Jess Morales Rocketto, another one of Supermajority’s co-founders, said the group’s founding was prompted by young women seeking a home for their desire to meet others and take action. Helping them organize is the group’s legacy, she said.
“There are organizations that exist now that didn’t exist when we started and there are leaders that exist now that didn’t exist when we started, and we trained some of them. That’s the legacy that we leave behind, and certainly a legacy that Cecile stood for, which feels very present to me in this as well,” Morales Rocketto said. “As organizers like to say, you want to organize yourself out of a job. I don’t think that we solved every problem for women, but I think that we have left something that can continue to build and grow that work.”
She also recognizes how much the current cultural climate has changed — and the impact that culture has on politics. But it doesn’t mean that she thinks the nature of this work has ended.
“I would love if everyone in America felt like it was cool as shit to be a feminist — that’s what I want to happen. But even in times where it’s not sexy, we still have to organize,” Morales Rocketto said.
Katherine Grainger, another Supermajority co-founder, also reflected on the “electricity and excitement” that surrounded Supermajority’s founding during the first term of President Donald Trump, whose first election in 2016 sparked huge protests. It yielded, she said, millions of mobilized women.
“That’s what we wanted. We wanted it to be organic and grow, and for these leaders to start their own things and for it to kind of morph into what it would be. We’re at a point right now where I think a lot of the organizing and the way people are resisting and showing up is quite local, and we have trained millions of female leaders to do that at the local level.”
By redirecting their nearly 600,000 members into the work of the ACLU and other partner organizations, Grainger said, the group is now able to move these same women into a model of activism that is more community-based than national.
Deirdre Schifeling, the chief political and advocacy officer of the ACLU and another Supermajority co-founder, praised its work.

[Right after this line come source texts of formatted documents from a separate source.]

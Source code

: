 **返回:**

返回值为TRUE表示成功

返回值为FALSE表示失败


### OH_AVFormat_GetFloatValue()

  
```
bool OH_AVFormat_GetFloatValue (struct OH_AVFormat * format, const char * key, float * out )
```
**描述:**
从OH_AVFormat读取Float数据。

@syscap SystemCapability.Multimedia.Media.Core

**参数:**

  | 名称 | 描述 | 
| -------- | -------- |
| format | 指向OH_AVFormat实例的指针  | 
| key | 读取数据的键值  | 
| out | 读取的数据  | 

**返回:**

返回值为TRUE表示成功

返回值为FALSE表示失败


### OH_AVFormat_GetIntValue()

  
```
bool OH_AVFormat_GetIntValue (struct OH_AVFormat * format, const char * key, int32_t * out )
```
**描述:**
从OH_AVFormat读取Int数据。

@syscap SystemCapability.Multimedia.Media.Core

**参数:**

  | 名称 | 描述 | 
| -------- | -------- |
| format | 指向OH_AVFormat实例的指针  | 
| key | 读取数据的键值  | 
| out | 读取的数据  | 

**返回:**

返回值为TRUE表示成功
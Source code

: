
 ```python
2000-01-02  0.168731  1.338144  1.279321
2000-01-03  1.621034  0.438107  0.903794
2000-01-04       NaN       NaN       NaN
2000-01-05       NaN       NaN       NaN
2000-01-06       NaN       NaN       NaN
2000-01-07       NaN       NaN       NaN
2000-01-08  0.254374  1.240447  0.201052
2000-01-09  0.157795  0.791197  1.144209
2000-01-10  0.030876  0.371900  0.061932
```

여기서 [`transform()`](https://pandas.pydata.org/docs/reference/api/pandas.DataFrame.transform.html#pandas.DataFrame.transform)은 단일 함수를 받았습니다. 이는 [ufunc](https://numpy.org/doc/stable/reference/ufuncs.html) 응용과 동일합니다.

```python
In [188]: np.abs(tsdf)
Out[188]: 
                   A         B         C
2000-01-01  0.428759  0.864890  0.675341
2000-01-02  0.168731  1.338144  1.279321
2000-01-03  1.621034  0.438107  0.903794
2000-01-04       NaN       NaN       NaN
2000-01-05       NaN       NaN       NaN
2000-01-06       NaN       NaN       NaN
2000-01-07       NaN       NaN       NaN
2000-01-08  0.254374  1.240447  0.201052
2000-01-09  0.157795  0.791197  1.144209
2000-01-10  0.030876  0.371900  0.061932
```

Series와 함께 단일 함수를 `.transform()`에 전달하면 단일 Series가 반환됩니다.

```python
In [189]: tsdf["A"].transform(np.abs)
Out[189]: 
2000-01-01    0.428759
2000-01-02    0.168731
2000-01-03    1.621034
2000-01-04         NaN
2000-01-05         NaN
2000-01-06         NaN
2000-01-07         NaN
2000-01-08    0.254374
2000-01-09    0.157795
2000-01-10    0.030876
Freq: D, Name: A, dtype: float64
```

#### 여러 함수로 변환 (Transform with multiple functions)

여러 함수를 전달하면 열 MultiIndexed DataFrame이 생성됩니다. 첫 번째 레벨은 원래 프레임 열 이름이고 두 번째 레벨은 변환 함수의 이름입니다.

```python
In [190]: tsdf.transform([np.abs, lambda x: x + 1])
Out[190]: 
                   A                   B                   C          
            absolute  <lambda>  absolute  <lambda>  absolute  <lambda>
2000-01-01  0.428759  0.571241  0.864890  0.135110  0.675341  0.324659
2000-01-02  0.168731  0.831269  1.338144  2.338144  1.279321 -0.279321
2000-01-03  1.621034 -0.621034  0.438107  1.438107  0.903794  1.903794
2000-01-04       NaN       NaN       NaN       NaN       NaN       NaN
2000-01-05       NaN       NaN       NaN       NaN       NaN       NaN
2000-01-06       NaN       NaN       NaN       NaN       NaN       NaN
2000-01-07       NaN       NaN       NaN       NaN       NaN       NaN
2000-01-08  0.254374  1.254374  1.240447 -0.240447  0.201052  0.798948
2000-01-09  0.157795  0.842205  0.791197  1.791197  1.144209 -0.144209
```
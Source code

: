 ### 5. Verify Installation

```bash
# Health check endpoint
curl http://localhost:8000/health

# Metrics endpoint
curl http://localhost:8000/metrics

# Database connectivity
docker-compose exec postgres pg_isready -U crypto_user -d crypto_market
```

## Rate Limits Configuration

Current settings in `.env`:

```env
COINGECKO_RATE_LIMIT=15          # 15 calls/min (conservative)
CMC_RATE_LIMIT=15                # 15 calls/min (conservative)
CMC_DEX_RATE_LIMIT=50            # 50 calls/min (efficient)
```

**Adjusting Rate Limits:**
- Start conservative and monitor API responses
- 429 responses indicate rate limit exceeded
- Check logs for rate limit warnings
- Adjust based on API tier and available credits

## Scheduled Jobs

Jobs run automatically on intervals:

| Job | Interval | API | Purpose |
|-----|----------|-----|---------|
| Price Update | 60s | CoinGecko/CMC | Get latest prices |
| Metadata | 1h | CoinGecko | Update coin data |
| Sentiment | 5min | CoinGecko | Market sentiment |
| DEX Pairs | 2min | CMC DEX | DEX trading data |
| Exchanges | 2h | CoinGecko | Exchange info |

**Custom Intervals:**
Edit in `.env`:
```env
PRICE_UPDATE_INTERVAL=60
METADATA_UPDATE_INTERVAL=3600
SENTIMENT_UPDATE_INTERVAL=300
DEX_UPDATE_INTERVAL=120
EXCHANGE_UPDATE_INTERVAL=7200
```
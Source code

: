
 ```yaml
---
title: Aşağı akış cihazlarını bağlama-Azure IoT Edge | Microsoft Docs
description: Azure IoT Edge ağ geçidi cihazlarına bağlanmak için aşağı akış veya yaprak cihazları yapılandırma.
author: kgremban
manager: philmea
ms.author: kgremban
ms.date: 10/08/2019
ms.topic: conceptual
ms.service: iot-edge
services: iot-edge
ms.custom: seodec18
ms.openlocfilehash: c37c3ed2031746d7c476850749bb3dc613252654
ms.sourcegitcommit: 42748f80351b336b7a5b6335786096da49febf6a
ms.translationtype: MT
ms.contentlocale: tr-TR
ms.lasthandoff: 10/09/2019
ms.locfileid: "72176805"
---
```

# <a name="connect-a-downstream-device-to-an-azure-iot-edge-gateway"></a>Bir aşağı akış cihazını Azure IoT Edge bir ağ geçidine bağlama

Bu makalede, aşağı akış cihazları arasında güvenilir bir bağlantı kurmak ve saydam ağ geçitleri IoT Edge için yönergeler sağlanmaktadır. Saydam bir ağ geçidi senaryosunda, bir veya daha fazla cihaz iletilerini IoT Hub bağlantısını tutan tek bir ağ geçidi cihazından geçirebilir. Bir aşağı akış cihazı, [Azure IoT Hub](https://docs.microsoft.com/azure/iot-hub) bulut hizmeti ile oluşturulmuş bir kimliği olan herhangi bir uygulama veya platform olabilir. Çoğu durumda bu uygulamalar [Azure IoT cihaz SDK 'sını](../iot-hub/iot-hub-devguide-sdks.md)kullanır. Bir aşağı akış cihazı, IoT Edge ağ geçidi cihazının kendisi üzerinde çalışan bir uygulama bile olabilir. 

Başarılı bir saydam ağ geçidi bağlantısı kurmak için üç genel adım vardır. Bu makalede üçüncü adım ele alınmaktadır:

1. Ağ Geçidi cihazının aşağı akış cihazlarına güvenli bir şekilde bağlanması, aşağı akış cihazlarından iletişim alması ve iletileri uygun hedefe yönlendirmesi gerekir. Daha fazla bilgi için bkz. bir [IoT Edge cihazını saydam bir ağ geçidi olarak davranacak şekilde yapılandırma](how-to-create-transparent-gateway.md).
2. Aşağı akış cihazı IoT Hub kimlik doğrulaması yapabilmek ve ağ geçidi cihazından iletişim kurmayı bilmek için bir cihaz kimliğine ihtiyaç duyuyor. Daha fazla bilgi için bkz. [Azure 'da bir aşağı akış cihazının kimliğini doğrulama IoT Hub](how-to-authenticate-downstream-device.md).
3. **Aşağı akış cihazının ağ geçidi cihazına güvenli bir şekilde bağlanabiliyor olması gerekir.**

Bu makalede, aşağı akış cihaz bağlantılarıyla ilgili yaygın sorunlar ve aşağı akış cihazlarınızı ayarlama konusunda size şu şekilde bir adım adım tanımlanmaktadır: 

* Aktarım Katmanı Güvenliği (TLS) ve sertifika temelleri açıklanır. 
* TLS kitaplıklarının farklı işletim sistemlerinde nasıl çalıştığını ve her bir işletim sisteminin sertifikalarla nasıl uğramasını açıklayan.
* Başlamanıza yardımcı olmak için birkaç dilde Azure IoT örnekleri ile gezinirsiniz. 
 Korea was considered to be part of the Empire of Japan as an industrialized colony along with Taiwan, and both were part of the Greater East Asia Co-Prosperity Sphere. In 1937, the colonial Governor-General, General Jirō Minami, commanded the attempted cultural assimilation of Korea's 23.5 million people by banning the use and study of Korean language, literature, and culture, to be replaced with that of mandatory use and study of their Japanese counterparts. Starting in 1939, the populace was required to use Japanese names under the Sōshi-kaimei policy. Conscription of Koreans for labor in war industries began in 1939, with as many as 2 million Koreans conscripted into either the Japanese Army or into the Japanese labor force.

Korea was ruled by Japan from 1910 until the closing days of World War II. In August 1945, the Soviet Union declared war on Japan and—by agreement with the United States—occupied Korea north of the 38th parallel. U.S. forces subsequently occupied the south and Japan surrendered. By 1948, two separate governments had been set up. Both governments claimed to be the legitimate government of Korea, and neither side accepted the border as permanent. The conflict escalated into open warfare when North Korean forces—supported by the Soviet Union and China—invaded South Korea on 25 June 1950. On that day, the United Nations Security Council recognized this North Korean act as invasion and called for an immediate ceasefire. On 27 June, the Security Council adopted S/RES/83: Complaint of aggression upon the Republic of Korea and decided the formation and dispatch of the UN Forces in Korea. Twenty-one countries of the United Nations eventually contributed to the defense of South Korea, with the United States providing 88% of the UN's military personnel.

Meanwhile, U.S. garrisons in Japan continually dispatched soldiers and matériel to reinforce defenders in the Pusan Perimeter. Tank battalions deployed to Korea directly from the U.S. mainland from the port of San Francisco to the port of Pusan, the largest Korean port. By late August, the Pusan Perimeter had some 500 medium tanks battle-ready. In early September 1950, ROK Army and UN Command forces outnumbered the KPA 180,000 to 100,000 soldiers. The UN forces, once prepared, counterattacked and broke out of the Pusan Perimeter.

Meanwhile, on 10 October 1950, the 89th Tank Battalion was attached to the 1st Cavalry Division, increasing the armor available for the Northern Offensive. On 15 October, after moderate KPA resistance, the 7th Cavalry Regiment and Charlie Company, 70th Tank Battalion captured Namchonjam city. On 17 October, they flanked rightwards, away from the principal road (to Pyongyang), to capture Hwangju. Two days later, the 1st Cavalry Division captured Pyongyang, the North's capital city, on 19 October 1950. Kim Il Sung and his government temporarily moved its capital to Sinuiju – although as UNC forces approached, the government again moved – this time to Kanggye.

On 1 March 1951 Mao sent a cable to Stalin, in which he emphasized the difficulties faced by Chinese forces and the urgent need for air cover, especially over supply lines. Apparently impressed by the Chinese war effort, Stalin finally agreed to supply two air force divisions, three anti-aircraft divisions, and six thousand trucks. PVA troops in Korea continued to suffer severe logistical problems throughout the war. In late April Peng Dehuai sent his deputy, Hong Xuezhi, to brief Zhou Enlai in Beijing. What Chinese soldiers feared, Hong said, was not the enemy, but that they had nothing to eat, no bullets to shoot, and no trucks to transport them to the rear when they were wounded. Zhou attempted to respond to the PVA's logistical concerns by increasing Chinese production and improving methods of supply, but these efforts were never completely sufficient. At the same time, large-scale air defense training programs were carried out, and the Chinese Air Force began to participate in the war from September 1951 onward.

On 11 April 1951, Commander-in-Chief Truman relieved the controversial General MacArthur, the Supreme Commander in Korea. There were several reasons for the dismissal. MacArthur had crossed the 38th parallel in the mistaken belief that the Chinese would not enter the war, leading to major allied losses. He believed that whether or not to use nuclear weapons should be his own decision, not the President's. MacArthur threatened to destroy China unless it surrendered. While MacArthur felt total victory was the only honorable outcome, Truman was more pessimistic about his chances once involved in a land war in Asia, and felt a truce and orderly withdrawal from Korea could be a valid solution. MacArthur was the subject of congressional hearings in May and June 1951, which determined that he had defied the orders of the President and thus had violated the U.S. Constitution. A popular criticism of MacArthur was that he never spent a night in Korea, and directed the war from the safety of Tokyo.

“As Supermajority’s mission enters its next chapter, the ACLU will continue the fight for reproductive freedom, gender equity, and our democracy, strengthened by this movement and our own nationwide network of affiliates to help build durable power for the future,” Schifeling said in a statement.
Grainger also reflected on the political power of Gen Z women, pointing to their role in helping elect democratic socialist Zohran Mamdani as mayor of New York.
“This is a generation of women who have only had Trump on the ballot their entire electoral lives. This is also a generation that grew up watching what happened when politicians didn’t mobilize to protect them, whether through gun violence, whether it’s the Dobbs decision and rolling back reproductive health protections,” she said. “Certainly right now, we’re seeing that all amplified.”
Last year, Supermajority launched a leadership training program called Cecile’s Leaders to honor Richards, who died of brain cancer last year at age 67. Salditch said she and the organization have felt Richards’ loss.
“Cecile believed more than anybody that women were the ones that had the power to get it done, and that ethos has never left the organization, will never leave the organization. And long after the domain goes away, there are armies of staff and volunteers and leaders who have adopted that as their own raison d’etre and that won’t change,” she said.
Most of all, Salditch hopes people don’t forget the people that Supermajority was founded to serve and empower.
“I hope that folks continue to try to imagine new ways to meet the needs of women, particularly young women, in this country because God do we have a far way to go to close the gap between our lived realities and what we really deserve.”